ORIGINAL RESEARCH article

Front. Complex Syst.

Sec. Complex Systems Theory

Volume 3 - 2025 | doi: 10.3389/fcpxs.2025.1612142

The Value of Information in Multi-Scale Feedback Systems

Provisionally accepted
  • 1University of Barcelona, Barcelona, Catalonia, Spain
  • 2Laboratoire Traitement et Communication de l’Information, TELECOM ParisTech, Paris, France
  • 3IT University of Copenhagen, Copenhagen, Denmark
  • 4University of Hartford, West Hartford, Connecticut, United States

The final, formatted version of the article will be published soon.

Complex adaptive systems (CAS) can be described as systems of information flows dynamically interacting across scales to adapt and survive. CAS often consist of many components that work towards a shared goal, and interact across different informational scales through feedback loops, leading to their adaptation. In this context, understanding how information is transmitted among system components and across scales becomes crucial for understanding the behavior of CAS.Shannon entropy, a measure of syntactic information, is often used to quantify the size and rarity of messages transmitted between objects and observers, but it does not measure the value that information has for each observer. For this, semantic and pragmatic information have been conceptualized as describing the influence on an observer's knowledge and actions. Building on this distinction, we describe the architecture of multi-scale information flows in CAS through the concept of Multi-Scale Feedback Systems, and propose a series of syntactic, semantic and pragmatic information measures to quantify the value of information flows for adaptation. While the measurement of values is necessarily context-dependent, we provide general guidelines on how to calculate semantic and pragmatic measures, and concrete examples of their calculation through four case studies: a robotic collective model, a collective decision-making model, a task distribution model, and a hierarchical oscillator model. Our results contribute to an informational theory of complexity, aiming to better understand the role played by information in the behavior of Multi-Scale Feedback Systems.

Keywords: adaptation, syntactic, semantic, pragmatic, Complexity

Received: 15 Apr 2025; Accepted: 23 Jun 2025.

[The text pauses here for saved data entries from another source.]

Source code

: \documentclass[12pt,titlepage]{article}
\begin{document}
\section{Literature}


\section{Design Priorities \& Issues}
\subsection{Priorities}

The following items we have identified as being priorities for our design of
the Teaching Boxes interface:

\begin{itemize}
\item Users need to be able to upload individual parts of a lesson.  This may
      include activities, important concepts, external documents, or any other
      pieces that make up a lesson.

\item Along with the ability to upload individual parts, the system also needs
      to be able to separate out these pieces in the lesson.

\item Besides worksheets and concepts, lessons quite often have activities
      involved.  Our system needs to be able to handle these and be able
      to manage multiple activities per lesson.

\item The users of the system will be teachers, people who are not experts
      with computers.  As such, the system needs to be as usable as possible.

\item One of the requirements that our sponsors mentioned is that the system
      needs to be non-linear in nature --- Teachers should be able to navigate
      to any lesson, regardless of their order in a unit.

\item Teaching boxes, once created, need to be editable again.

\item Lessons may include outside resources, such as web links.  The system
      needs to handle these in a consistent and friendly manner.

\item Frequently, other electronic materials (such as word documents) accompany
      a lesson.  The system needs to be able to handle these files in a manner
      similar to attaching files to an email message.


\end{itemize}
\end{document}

Copyright: © 2025 Di Felice, Diaconescu, Zahadat and Mellodge. This is an open-access article distributed under the terms of the Creative Commons Attribution License (CC BY). The use, distribution or reproduction in other forums is permitted, provided the original author(s) or licensor are credited and that the original publication in this journal is cited, in accordance with accepted academic practice. No use, distribution or reproduction is permitted which does not comply with these terms.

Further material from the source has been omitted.